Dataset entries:
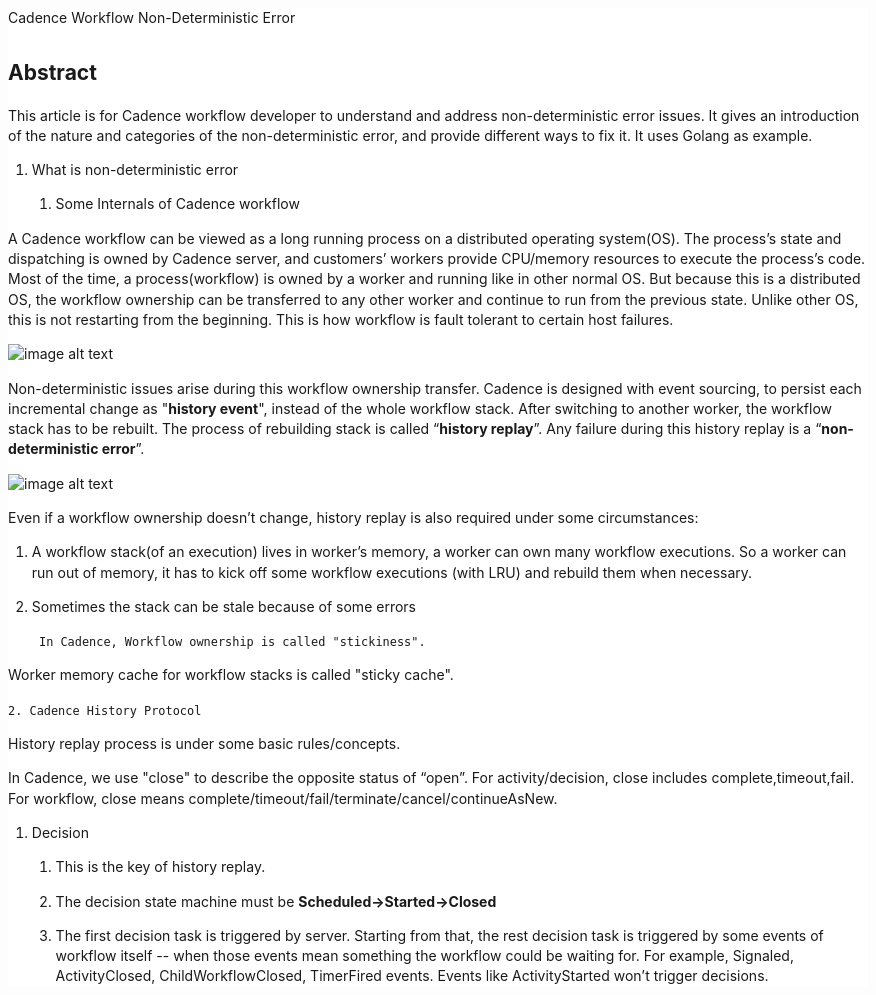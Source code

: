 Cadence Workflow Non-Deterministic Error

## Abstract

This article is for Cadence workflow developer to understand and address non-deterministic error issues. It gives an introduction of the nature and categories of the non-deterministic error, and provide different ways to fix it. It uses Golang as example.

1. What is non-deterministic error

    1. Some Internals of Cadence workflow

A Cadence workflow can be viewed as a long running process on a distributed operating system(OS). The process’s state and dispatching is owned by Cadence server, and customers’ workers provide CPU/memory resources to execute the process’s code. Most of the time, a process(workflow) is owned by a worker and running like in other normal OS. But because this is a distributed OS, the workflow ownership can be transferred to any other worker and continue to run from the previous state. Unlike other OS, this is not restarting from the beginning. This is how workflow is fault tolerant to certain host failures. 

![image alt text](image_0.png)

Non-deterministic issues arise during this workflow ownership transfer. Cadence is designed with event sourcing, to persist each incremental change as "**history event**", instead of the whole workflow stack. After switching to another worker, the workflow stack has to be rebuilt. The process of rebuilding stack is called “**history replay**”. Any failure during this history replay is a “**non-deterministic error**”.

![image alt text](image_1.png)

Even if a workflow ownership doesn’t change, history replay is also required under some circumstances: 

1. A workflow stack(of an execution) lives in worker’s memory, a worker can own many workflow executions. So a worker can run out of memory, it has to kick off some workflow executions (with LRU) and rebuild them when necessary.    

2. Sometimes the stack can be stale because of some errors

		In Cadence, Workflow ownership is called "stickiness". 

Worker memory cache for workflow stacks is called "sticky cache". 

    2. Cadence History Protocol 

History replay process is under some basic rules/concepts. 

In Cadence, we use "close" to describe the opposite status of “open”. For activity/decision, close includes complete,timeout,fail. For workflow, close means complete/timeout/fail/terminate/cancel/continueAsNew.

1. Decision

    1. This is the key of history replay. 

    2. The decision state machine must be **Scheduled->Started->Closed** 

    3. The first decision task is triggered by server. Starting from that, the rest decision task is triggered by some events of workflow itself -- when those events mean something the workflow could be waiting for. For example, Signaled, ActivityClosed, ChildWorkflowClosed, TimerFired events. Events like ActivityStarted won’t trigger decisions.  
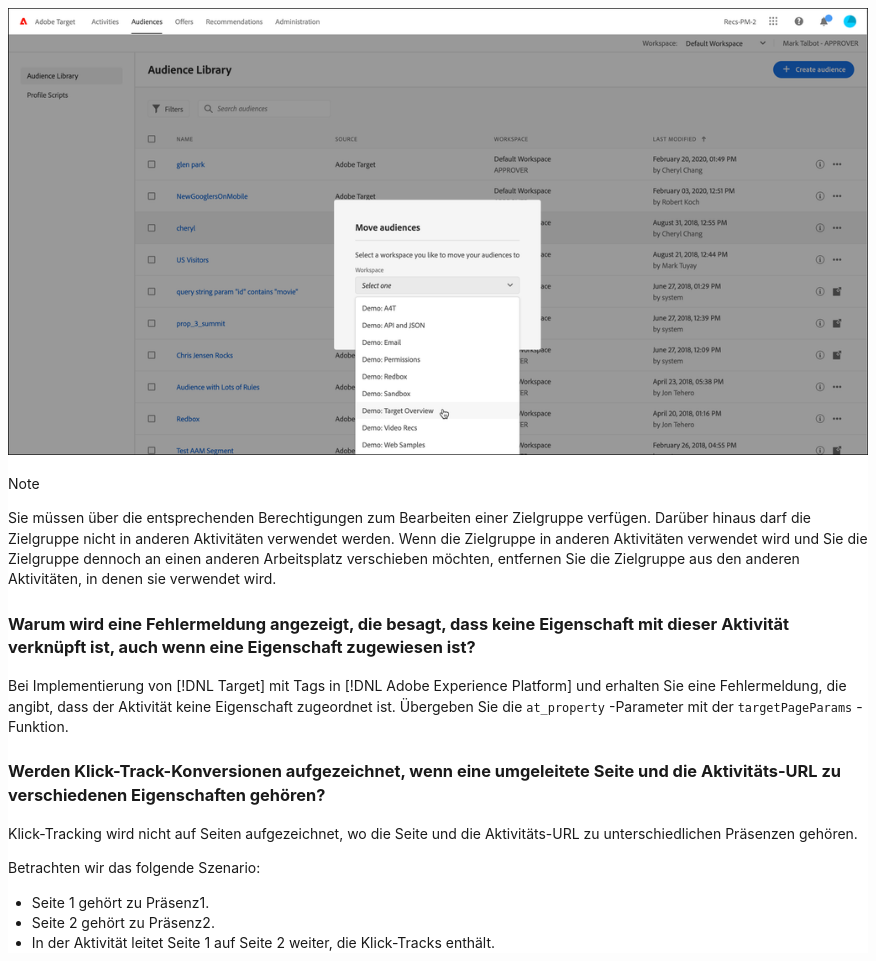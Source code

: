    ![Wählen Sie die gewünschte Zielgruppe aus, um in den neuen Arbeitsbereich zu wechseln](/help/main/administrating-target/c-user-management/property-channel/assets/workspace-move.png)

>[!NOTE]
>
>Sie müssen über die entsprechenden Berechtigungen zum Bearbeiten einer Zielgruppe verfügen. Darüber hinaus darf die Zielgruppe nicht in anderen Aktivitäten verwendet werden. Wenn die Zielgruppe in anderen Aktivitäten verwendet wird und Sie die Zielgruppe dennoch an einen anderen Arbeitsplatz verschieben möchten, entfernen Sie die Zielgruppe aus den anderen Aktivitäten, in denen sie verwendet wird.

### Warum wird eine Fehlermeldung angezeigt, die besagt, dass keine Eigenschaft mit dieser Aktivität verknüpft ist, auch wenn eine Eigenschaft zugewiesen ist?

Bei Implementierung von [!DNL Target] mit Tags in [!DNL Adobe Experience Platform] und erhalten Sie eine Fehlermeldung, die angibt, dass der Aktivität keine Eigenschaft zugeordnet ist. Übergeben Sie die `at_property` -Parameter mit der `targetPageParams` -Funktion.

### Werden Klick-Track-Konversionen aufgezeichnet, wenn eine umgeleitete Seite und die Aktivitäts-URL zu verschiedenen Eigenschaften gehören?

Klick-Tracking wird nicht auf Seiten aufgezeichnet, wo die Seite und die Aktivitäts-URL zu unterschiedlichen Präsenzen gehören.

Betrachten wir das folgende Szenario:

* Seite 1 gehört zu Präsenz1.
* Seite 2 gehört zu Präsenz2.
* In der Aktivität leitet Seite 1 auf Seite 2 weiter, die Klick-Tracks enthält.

## The task
Give only the lines from the one holding "### Werden Klick-Track-Konversionen" through the one holding "gehört zu Präsenz2.", each restated exactly as it appears above.

## Exercise answer
### Werden Klick-Track-Konversionen aufgezeichnet, wenn eine umgeleitete Seite und die Aktivitäts-URL zu verschiedenen Eigenschaften gehören?

Klick-Tracking wird nicht auf Seiten aufgezeichnet, wo die Seite und die Aktivitäts-URL zu unterschiedlichen Präsenzen gehören.

Betrachten wir das folgende Szenario:

* Seite 1 gehört zu Präsenz1.
* Seite 2 gehört zu Präsenz2.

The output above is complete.